* **What to do**:
Where the word "candidate" occurs in a line of the data, return the whole line.

* **Dataset entries**:
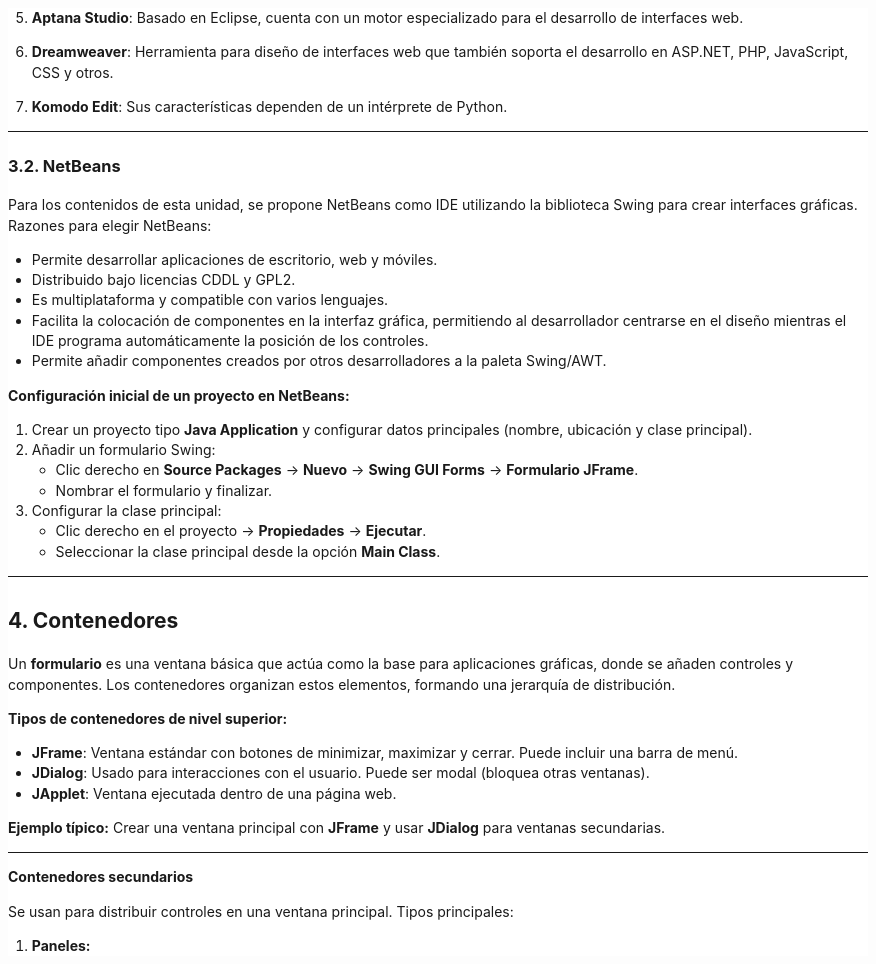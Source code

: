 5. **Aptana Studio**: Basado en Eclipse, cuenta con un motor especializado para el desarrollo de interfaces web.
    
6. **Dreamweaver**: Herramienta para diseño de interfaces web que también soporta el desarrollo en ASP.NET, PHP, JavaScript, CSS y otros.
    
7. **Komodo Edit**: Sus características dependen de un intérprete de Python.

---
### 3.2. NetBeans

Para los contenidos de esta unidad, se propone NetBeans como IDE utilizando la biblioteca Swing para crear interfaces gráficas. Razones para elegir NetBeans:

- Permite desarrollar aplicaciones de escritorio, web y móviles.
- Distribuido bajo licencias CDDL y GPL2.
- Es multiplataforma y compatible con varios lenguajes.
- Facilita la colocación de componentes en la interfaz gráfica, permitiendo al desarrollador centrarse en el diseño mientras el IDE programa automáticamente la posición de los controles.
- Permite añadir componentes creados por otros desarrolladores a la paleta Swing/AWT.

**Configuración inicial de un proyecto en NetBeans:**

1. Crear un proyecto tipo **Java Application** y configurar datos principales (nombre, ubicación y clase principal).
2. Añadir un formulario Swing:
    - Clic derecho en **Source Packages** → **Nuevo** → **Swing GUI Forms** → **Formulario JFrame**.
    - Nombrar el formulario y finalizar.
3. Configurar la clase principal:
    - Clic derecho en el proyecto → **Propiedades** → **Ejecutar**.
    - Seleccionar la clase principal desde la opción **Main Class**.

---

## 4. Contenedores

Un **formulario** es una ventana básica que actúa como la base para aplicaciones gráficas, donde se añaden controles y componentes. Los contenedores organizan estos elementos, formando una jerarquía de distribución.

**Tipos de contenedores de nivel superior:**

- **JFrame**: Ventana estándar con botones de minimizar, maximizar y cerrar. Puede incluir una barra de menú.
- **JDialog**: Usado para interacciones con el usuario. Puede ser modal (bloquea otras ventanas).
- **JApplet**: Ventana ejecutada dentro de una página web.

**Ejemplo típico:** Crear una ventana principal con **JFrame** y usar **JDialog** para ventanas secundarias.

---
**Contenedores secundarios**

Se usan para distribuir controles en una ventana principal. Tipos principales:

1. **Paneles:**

* * *

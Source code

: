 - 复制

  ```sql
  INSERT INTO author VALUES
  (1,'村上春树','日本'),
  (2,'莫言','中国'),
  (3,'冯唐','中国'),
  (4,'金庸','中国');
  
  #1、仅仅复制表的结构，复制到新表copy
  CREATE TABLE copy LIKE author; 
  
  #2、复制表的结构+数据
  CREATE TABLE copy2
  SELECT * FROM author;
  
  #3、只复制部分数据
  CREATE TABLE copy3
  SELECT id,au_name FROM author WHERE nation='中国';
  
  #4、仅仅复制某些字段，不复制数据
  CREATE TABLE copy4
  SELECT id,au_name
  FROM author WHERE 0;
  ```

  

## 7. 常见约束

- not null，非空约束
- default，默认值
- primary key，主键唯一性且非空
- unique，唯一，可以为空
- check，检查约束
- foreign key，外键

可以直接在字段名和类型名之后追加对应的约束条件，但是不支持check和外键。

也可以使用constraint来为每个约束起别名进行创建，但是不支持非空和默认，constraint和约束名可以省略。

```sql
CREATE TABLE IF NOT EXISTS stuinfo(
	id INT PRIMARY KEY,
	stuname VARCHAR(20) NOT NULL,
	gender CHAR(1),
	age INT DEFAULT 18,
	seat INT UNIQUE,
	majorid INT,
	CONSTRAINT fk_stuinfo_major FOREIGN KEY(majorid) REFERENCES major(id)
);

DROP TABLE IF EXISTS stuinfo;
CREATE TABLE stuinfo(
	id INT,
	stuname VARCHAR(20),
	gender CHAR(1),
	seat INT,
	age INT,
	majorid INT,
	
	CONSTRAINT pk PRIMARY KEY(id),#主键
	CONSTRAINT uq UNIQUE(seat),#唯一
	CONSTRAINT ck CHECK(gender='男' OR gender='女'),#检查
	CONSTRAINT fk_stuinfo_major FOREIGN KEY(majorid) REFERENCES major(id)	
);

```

...

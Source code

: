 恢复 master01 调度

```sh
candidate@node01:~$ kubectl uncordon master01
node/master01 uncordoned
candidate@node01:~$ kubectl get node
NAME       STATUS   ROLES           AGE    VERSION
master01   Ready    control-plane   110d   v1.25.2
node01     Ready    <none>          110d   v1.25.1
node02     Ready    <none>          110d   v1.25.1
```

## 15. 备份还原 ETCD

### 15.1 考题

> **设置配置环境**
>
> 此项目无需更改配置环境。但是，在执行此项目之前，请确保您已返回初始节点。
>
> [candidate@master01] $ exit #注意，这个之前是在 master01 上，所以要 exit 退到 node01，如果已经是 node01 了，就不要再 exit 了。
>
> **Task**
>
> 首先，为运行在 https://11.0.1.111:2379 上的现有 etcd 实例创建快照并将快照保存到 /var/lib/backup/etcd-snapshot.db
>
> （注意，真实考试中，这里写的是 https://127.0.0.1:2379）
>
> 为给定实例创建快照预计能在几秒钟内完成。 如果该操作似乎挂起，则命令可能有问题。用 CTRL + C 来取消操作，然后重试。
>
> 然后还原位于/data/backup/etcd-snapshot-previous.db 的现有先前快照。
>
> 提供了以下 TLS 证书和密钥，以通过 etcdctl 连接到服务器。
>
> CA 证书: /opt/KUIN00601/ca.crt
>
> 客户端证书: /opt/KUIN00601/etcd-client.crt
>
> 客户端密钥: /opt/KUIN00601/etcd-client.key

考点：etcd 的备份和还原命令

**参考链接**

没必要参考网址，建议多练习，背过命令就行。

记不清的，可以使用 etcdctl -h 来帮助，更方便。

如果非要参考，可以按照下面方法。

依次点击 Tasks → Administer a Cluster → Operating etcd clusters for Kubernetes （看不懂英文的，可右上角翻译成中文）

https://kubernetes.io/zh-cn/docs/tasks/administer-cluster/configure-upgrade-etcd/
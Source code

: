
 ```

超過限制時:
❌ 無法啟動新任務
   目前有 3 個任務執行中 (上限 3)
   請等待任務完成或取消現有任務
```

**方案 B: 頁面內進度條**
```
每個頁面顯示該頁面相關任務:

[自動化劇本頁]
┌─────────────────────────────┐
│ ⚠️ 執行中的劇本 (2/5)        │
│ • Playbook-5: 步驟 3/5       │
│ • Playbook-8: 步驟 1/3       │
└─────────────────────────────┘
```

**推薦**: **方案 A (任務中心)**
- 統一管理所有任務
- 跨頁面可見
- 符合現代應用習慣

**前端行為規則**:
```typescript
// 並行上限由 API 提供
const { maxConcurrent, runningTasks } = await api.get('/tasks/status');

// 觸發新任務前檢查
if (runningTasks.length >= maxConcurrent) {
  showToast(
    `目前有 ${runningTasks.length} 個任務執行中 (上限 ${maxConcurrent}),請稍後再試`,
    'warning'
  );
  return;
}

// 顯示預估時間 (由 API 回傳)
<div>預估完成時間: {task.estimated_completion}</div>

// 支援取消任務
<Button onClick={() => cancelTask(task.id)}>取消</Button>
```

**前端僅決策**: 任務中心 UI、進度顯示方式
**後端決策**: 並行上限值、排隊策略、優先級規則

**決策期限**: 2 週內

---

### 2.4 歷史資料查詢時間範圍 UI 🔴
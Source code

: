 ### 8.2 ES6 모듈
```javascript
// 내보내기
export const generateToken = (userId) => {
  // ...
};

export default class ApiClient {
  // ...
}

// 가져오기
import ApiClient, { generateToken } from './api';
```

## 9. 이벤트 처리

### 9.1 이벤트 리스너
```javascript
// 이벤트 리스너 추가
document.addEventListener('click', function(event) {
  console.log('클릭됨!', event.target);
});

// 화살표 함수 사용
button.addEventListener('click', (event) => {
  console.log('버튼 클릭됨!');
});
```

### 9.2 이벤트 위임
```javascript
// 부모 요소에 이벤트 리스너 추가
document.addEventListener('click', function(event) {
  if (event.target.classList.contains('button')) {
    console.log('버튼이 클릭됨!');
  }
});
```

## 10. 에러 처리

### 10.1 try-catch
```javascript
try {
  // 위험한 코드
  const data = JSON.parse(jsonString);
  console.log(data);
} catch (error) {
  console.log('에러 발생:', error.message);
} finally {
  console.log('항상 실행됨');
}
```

* **Answer box**:
candidate@node01:~$ kubectl uncordon master01
candidate@node01:~$ kubectl get node
> [candidate@master01] $ exit #注意，这个之前是在 master01 上，所以要 exit 退到 node01，如果已经是 node01 了，就不要再 exit 了。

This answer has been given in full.